Hi,
I’m having some difficulty with what would seem to be a pretty basic set-up. I have a panel of, say, 20 cell lines, c1, c2, …,c20, with two replicates for each cell line, so 40 samples total. The cell lines can be divided into groups based on different phenotypic properties and I’d like to do comparisons between groups. As an example, based on one phenotype the cell lines segregate into 4 groups, with c1-c5 in g1, c6-10 in g2, c11-15 in g3, c16-20 in g4. And I’d like to compare, say, g1 with g2, which would be 10 samples (2 replicates each of 5 cell lines) in each group; then compare g1 with g3, etc.
What is the best way to model this in DESeq2?
The approach I’ve been taking is to use all samples in the model and capture the replicate relationships using cell line labels,
cold <- data.frame(cells = c(“c1”, “c1”, “c2”, “c2”, …”c20”, “c20”)) dds <- DESeqDataSetFromMatrix(counts, cold, formula(~ cells)) DEOut <- DESeq(dds)
...and then use contrasts to group the cell lines for a given comparison. Since resultsNames(DEOut)
gives elements like
“Intercept” “cells_c2_vs_c1” “cells_c3_vs_c1” …
to compare g2 with g3, I’d do
results(DEOut, contrast = list(c(“cells_c6_vs_c1”, “cells_c7_vs_c1”,...“cells_c10_vs_c1”), c(“cells_c11_vs_c1”, “cells_c12_vs_c1”,...“cells_c15_vs_c1”)))
Is there something not recommended here? The reasons I’m suspicious:
- A particular comparison like the above turns up 7000+ regulated genes at an adjusted p-value threshold of 0.01, with extreme p-values and fold changes: returned adjusted p-values actually reach 0, and absolute log2FoldChanges go as high as 60. If I instead model by using group labels (g1, g2, g3, g4) for the samples (and therefore ignore the cell line replicate relationships), then comparing g2 with g3 results in fewer than 500 regulated genes, and absolute log2FoldChanges going as high as 25.
- Spot-checking the regulated genes seems to indicate a dependence on the expression of the reference cell line c1 that I don’t want. That is, the genes that are up-regulated (log2FoldChange > 0) not only roughly have g2 average expression higher than g3 average expression (which is what I want), but even more apparent is that the average expression of the g2 cell lines is higher than the individual cell line expression for c1. Likewise, the trend for down-regulated genes (log2FoldChange < 0) is that the average expression of the g2 cell lines is lower than for c1.
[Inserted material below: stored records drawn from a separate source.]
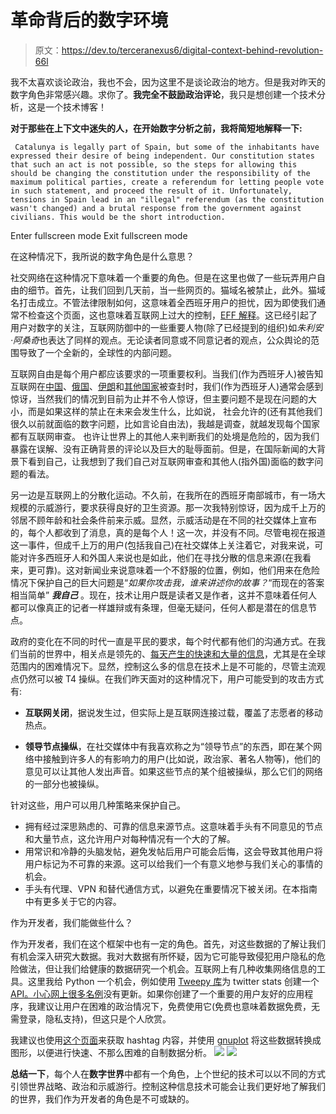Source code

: # 革命背后的数字环境

> 原文：<https://dev.to/terceranexus6/digital-context-behind-revolution-66l>

我不太喜欢谈论政治，我也不会，因为这里不是谈论政治的地方。但是我对昨天的数字角色非常感兴趣。求你了。**我完全不鼓励政治评论**，我只是想创建一个技术分析，这是一个技术博客！

**对于那些在上下文中迷失的人，在开始数字分析之前，我将简短地解释一下:**

```
 Catalunya is legally part of Spain, but some of the inhabitants have expressed their desire of being independent. Our constitution states that such an act is not possible, so the steps for allowing this should be changing the constitution under the responsibility of the maximum political parties, create a referendum for letting people vote in such statement, and proceed the result of it. Unfortunately, tensions in Spain lead in an "illegal" referendum (as the constitution wasn't changed) and a brutal response from the government against civilians. This would be the short introduction. 
```

Enter fullscreen mode Exit fullscreen mode

在这种情况下，我所说的数字角色是什么意思？

社交网络在这种情况下意味着一个重要的角色。但是在这里也做了一些玩弄用户自由的细节。首先，让我们回到几天前，当一些网页的。猫域名被禁止，此外。猫域名打击成立。不管法律限制如何，这意味着全西班牙用户的担忧，因为即使我们通常不检查这个页面，这也意味着互联网上过大的控制，[EFF 解释](https://www.eff.org/es/deeplinks/2017/09/cat-domain-casualty-catalonian-independence-crackdown)。这已经引起了用户对数字的关注，互联网防御中的一些重要人物(除了已经提到的组织)如*朱利安·阿桑奇*也表达了同样的观点。无论读者同意或不同意记者的观点，公众舆论的范围导致了一个全新的，全球性的内部问题。

互联网自由是每个用户都应该要求的一项重要权利。当我们(作为西班牙人)被告知互联网在[中国](http://12mars.rsf.org/2014-en/2014/03/10/china-electronic-great-wall-getting-taller/)、[俄国](http://12mars.rsf.org/2014-en/2014/03/11/russia-repression-from-the-top-down/)、[伊朗](http://hyperakt.com/items/archived/iran-censorship-infographic/)和[其他国家](http://12mars.rsf.org/2014-en/)被查封时，我们(作为西班牙人)通常会感到惊讶，当然我们的情况到目前为止并不令人惊讶，但主要问题不是现在问题的大小，而是如果这样的禁止在未来会发生什么，比如说， 社会允许的(还有其他我们很久以前就面临的数字问题，比如言论自由法)，我越是调查，就越发现每个国家都有互联网审查。 也许让世界上的其他人来判断我们的处境是危险的，因为我们暴露在误解、没有正确背景的评论以及巨大的耻辱面前。但是，在国际新闻的大背景下看到自己，让我想到了我们自己对互联网审查和其他人(指外国)面临的数字问题的看法。

另一边是互联网上的分散化运动。不久前，在我所在的西班牙南部城市，有一场大规模的示威游行，要求获得良好的卫生资源。那一次我特别惊讶，因为成千上万的邻居不顾年龄和社会条件前来示威。显然，示威活动是在不同的社交媒体上宣布的，每个人都收到了消息，真的是每个人！这一次，并没有不同。尽管电视在报道这一事件，但成千上万的用户(包括我自己)在社交媒体上关注着它，对我来说，可能对许多西班牙人和外国人来说也是如此，他们在寻找分散的信息来源(在我看来，更可靠)。这对新闻业来说意味着一个不舒服的位置，例如，他们用来在危险情况下保护自己的巨大问题是“*如果你攻击我，谁来讲述你的故事？*“而现在的答案相当简单” ***我自己*** 。现在，技术让用户既是读者又是作者，这并不意味着任何人都可以像真正的记者一样雄辩或有条理，但毫无疑问，任何人都是潜在的信息节点。

政府的变化在不同的时代一直是平民的要求，每个时代都有他们的沟通方式。在我们当前的世界中，相关点是领先的、[每天产生的快速和大量的信息](http://www.internetlivestats.com/)，尤其是在全球范围内的困难情况下。显然，控制这么多的信息在技术上是不可能的，尽管主流观点仍然可以被 T4 操纵。在我们昨天面对的这种情况下，用户可能受到的攻击方式有:

*   **互联网关闭**，据说发生过，但实际上是互联网连接过载，覆盖了志愿者的移动热点。

*   **领导节点操纵**，在社交媒体中有我喜欢称之为“领导节点”的东西，即在某个网络中接触到许多人的有影响力的用户(比如说，政治家、著名人物等)，他们的意见可以让其他人发出声音。如果这些节点的某个组被操纵，那么它们的网络的一部分也被操纵。

针对这些，用户可以用几种策略来保护自己。

*   拥有经过深思熟虑的、可靠的信息来源节点。这意味着手头有不同意见的节点和大量节点，这允许用户对每种情况有一个大的了解。
*   用常识和冷静的头脑发帖，避免发帖后用户可能会后悔，这会导致其他用户将用户标记为不可靠的来源。这可以给我们一个有意义地参与我们关心的事情的机会。
*   手头有代理、VPN 和替代通信方式，以避免在重要情况下被关闭。在本指南中有更多关于它的内容。

作为开发者，我们能做些什么？

作为开发者，我们在这个框架中也有一定的角色。首先，对这些数据的了解让我们有机会深入研究大数据。我对大数据有所怀疑，因为它可能导致侵犯用户隐私的危险做法，但让我们给健康的数据研究一个机会。互联网上有几种收集网络信息的工具。这里我给 Python 一个机会，例如使用 [Tweepy 库](https://github.com/tweepy/tweepy)为 twitter stats 创建一个 [API。小心网上很多](https://apps.twitter.com/)[名例](http://www.tweetchup.com/es)没有更新。如果你创建了一个重要的用户友好的应用程序，我建议让用户在困难的政治情况下，免费使用它(免费也意味着数据免费，无需登录，隐私支持)，但这只是个人欣赏。

我建议也使用[这个页面](http://analytics.followthehashtag.com)来获取 hashtag 内容，并使用 [gnuplot](http://lowrank.net/gnuplot/datafile-e.html) 将这些数据转换成图形，以便进行快速、不那么困难的自制数据分析。 [![](img/7b0cc4ec6e49f972ee1a5c9bb38dd3fe.png)](https://res.cloudinary.com/practicaldev/image/fetch/s--nrfJg6zJ--/c_limit%2Cf_auto%2Cfl_progressive%2Cq_auto%2Cw_880/https://github.com/terceranexus6/cosicas/blob/mastimg/datatwitter.jpg) 
[![](img/fd6977426d916673151afd93c8701d3a.png)](https://res.cloudinary.com/practicaldev/image/fetch/s--5A3sd_GD--/c_limit%2Cf_auto%2Cfl_progressive%2Cq_auto%2Cw_880/https://github.com/terceranexus6/cosicas/blob/mastimg/datatwitter2.png)

**总结一下**，每个人在**数字世界**中都有一个角色，上个世纪的技术可以以不同的方式引领世界战略、政治和示威游行。控制这种信息技术可能会让我们更好地了解我们的世界，我们作为开发者的角色是不可或缺的。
Should I perhaps be using a model without an Intercept term?
Thanks in advance for the help!
Bob
sessionInfo() R version 3.4.0 (2017-04-21) Platform: x86_64-redhat-linux-gnu (64-bit) Running under: Red Hat Enterprise Linux Matrix products: default BLAS/LAPACK: /usr/lib64/R/lib/libRblas.so locale: [1] LC_CTYPE=en_US.UTF-8 LC_NUMERIC=C [3] LC_TIME=en_US.UTF-8 LC_COLLATE=en_US.UTF-8 [5] LC_MONETARY=en_US.UTF-8 LC_MESSAGES=en_US.UTF-8 [7] LC_PAPER=en_US.UTF-8 LC_NAME=C [9] LC_ADDRESS=C LC_TELEPHONE=C [11] LC_MEASUREMENT=en_US.UTF-8 LC_IDENTIFICATION=C attached base packages: [1] parallel stats4 stats graphics grDevices utils datasets [8] methods base other attached packages: [1] DESeq2_1.16.1 SummarizedExperiment_1.6.3 [3] DelayedArray_0.2.7 matrixStats_0.52.2 [5] Biobase_2.36.2 GenomicRanges_1.28.4 [7] GenomeInfoDb_1.12.2 IRanges_2.10.2 [9] S4Vectors_0.14.3 BiocGenerics_0.22.0
I'd second the recommendations here from Gavin.
To compare directly across groups and control for nested structure isn't possible with fixed effects models, and hence I often point users to limma's duplicateCorrelation() function which is designed for this.
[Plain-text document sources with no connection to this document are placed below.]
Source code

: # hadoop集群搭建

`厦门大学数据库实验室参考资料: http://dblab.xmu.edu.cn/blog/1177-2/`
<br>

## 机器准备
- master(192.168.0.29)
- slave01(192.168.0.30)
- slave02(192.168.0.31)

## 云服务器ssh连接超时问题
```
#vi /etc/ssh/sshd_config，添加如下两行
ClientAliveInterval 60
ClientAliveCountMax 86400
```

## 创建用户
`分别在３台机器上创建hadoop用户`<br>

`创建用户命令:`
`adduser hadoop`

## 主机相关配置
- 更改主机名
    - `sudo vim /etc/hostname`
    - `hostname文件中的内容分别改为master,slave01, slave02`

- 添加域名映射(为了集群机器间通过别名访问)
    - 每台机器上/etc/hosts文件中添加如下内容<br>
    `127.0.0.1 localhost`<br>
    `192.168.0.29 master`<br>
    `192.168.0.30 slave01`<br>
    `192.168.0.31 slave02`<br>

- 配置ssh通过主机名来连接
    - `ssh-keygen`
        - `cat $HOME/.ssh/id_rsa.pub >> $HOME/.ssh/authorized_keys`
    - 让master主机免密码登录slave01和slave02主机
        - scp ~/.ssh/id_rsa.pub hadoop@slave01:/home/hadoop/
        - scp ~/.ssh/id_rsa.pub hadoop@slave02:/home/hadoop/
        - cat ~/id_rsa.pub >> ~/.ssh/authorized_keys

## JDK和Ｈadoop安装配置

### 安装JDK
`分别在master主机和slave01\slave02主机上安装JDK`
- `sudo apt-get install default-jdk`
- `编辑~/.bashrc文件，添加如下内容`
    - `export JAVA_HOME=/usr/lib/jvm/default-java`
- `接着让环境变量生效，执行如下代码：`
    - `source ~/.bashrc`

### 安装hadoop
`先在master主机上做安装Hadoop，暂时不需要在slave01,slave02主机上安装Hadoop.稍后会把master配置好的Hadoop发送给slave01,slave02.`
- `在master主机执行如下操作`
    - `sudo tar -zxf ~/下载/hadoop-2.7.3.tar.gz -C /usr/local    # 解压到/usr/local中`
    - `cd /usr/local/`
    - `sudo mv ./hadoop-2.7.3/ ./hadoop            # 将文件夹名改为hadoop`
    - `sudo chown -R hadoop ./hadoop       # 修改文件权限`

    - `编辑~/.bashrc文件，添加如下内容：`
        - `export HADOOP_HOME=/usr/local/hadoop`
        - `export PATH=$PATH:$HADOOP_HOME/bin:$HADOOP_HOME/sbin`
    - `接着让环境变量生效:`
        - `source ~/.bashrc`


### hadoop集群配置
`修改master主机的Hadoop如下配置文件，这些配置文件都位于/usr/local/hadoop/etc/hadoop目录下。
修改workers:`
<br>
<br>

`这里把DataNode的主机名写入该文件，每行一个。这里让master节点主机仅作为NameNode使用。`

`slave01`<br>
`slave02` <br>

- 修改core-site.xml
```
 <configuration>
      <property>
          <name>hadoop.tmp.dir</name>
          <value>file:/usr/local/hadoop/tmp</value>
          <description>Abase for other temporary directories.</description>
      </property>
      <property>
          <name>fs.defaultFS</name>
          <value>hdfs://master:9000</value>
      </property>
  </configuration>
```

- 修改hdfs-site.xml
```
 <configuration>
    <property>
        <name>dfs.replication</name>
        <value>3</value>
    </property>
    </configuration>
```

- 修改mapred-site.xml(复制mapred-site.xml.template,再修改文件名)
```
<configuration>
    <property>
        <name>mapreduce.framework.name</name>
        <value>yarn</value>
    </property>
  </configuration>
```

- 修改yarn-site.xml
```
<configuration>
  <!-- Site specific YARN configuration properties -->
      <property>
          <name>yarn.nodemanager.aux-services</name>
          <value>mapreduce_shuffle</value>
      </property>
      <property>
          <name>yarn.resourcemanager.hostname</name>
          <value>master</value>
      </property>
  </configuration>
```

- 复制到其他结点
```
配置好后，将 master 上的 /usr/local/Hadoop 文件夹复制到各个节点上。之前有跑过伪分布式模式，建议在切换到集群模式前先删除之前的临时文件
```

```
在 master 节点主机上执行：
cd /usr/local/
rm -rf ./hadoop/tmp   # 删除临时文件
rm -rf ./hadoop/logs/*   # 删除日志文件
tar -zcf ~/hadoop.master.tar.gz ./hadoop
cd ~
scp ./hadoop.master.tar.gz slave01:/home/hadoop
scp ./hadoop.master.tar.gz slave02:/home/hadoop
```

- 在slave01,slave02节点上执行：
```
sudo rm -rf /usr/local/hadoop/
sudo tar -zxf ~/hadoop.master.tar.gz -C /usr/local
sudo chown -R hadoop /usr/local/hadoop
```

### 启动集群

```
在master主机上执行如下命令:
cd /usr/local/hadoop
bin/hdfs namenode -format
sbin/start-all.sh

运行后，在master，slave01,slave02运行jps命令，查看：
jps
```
If you were making within-cell-line comparisons (which it sounds like you're not), then it would be possible to account for the cell line differences and compare those within-cell-line effects across groups (and this is the section of the vignette Gavin mentions).
Very helpful, Gavin and Michael; thank you!